Pack of Pop: An Entertainment Blog

Has the television industry lost its competitive edge? It seems that networks are no longer putting competing shows up against each other for ratings but rather, are putting them on different nights to ensure viewership.

A prime example of this lack of competitive edge is Grey’s Anatomy, ER, and House. The NBC classic, ER, has held the Thursday night 10 spot for as long as I can remember. With the emergence of new, faster-paced hospital based shows like ABC’s Grey’s and FOX’s House, ER has gotten a renewed interest from viewers. One would expect that either ABC or FOX would put their hospital show on at the Thursday 10 spot.

Neither does. As a matter of fact, Grey’s holds the 9 spot on Thursdays.
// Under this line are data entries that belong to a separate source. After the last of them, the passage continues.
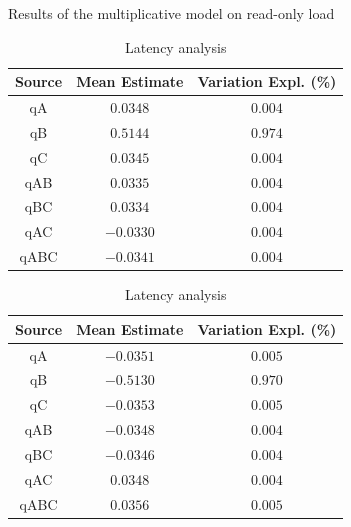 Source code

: \documentclass[11pt,a4paper]{article}
\begin{document}
\begin{table}[h!]
\centering
\small
{Results of the multiplicative model on read-only load}
\begin{minipage}{.5\textwidth}
\centering
	\begin{tabular}{|c|c|c|}
	\hline 
	{\small Source} & {\small Mean Estimate} & {\small Variation Expl. (\%)} \\ 
	\hline 
	qA & $0.0348$ & $0.004$ \\ 
	\hline 
	qB & $0.5144$ & $0.974$ \\ 
	\hline 
	qC & $0.0345$ & $0.004$ \\ 
	\hline 
	qAB & $0.0335$ & $0.004$ \\ 
	\hline 
	qBC & $0.0334$ & $0.004$ \\ 
	\hline 
	qAC & $-0.0330$ & $0.004$ \\ 
	\hline 
	qABC & $-0.0341$ & $0.004$ \\ 
	\hline 
	\end{tabular} \caption{Throughput analysis} \label{tab:2k-mult-ro-tpt}
\end{minipage}%
\begin{minipage}{.5\textwidth}
\centering
	\begin{tabular}{|c|c|c|}
	\hline 
	{\small Source} & {\small Mean Estimate} & {\small Variation Expl. (\%)} \\ 
	\hline 
	qA & $-0.0351$ & $0.005$ \\ 
	\hline 
	qB & $-0.5130$ & $0.970$ \\ 
	\hline 
	qC & $-0.0353$ & $0.005$ \\ 
	\hline 
	qAB & $-0.0348$ & $0.004$ \\ 
	\hline 
	qBC & $-0.0346$ & $0.004$ \\ 
	\hline 
	qAC & $0.0348$ & $0.004$ \\ 
	\hline 
	qABC & $0.0356$ & $0.005$ \\ 
	\hline 
	\end{tabular} \caption{Latency analysis} \label{tab:2k-mult-ro-lat}
\end{minipage}
\end{table}\label{tab:2k-mult-ro}
\end{document}
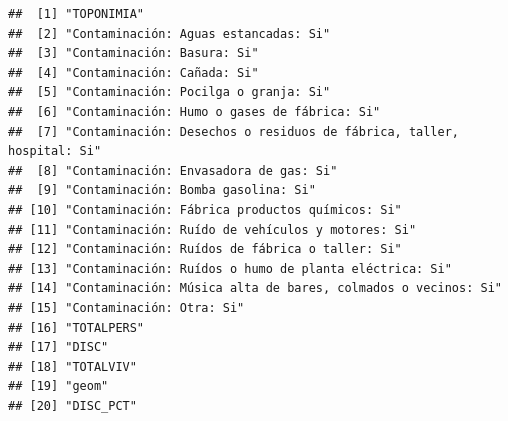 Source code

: \documentclass[11pt,]{article}
\begin{document}
\begin{verbatim}
##  [1] "TOPONIMIA"                                                          
##  [2] "Contaminación: Aguas estancadas: Si"                                
##  [3] "Contaminación: Basura: Si"                                          
##  [4] "Contaminación: Cañada: Si"                                          
##  [5] "Contaminación: Pocilga o granja: Si"                                
##  [6] "Contaminación: Humo o gases de fábrica: Si"                         
##  [7] "Contaminación: Desechos o residuos de fábrica, taller, hospital: Si"
##  [8] "Contaminación: Envasadora de gas: Si"                               
##  [9] "Contaminación: Bomba gasolina: Si"                                  
## [10] "Contaminación: Fábrica productos químicos: Si"                      
## [11] "Contaminación: Ruído de vehículos y motores: Si"                    
## [12] "Contaminación: Ruídos de fábrica o taller: Si"                      
## [13] "Contaminación: Ruídos o humo de planta eléctrica: Si"               
## [14] "Contaminación: Música alta de bares, colmados o vecinos: Si"        
## [15] "Contaminación: Otra: Si"                                            
## [16] "TOTALPERS"                                                          
## [17] "DISC"                                                               
## [18] "TOTALVIV"                                                           
## [19] "geom"                                                               
## [20] "DISC_PCT"
\end{verbatim}
\end{document}
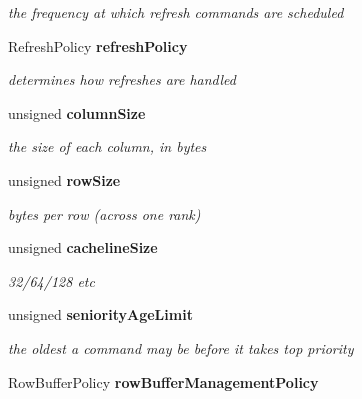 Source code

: \begin{DoxyCompactItemize}
\begin{DoxyCompactList}\small\item\em the frequency at which refresh commands are scheduled \item\end{DoxyCompactList}\item 
RefreshPolicy {\bf refreshPolicy}\label{class_d_r_a_msim_i_i_1_1_system_configuration_a8f107a8becebbee1c6f792297cdc2020}

\begin{DoxyCompactList}\small\item\em determines how refreshes are handled \item\end{DoxyCompactList}\item 
unsigned {\bf columnSize}\label{class_d_r_a_msim_i_i_1_1_system_configuration_a1fb6f3d7c6efdcbd25bbdf35f71204f9}

\begin{DoxyCompactList}\small\item\em the size of each column, in bytes \item\end{DoxyCompactList}\item 
unsigned {\bf rowSize}\label{class_d_r_a_msim_i_i_1_1_system_configuration_a2141e7d5594b88348cbec3eee17829d5}

\begin{DoxyCompactList}\small\item\em bytes per row (across one rank) \item\end{DoxyCompactList}\item 
unsigned {\bf cachelineSize}\label{class_d_r_a_msim_i_i_1_1_system_configuration_a3892be18e60da949ed702bc22b6ae8a9}

\begin{DoxyCompactList}\small\item\em 32/64/128 etc \item\end{DoxyCompactList}\item 
unsigned {\bf seniorityAgeLimit}\label{class_d_r_a_msim_i_i_1_1_system_configuration_a96a8cb7630b038cb600e45851d2594b4}

\begin{DoxyCompactList}\small\item\em the oldest a command may be before it takes top priority \item\end{DoxyCompactList}\item 
RowBufferPolicy {\bf rowBufferManagementPolicy}\label{class_d_r_a_msim_i_i_1_1_system_configuration_a47741b7f154444248d9dc0dbd673684b}


\end{DoxyCompactItemize}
It is directly before ER. House is on Tuesday nights at 9. Instead of viewers having to choose, they get all three shows, as well as Grey’s and ER back to back.

Another example of this trend is in FOX’s the O.C and the CW’s One Tree Hill. These are the two dominant teen soaps of network TV; they hold the same market. The CW, formerly the WB, has had Wednesday night as its teen soap night since the days of Dawson’s Creek. OTH is on Wednesdays at 9, an hour later than the WB aired it. The O.C. is on Thursdays at 9 against Grey’s Anatomy, CBS’s CSI and CW’s Supernatural. OTH competes with Lost.

Thursday seems to be the big night for television viewers. Where the networks bring out their big guns, including all the shows listed above as well as Survivor at 8. Even the CW, a minor network in comparison to the other networks, has its strongest lineup on Thursday nights. WB favorites Smallville and Supernatural lead the CW ratings and keep it in the running against the strong lineups of other networks.

I guess the point is, even though it’s great to be able to see both my favorite shows about teens or about hospital love triangles, I wonder what I would watch if I really had to choose.

I know One Tree Hill is a major winner and I think Grey’s Anatomy would win over ER. Right now however, I don’t have to choose and maybe that’s the problem; without the competition over shows, it doesn’t matter what you watch because you can always catch a similar triangle the next night on another similar show. I think network TV needs to beef up and show us what it’s made of. It needs to give us something to fight over and to actually have to choose our network and create our loyalties because then it will truly understand its viewers.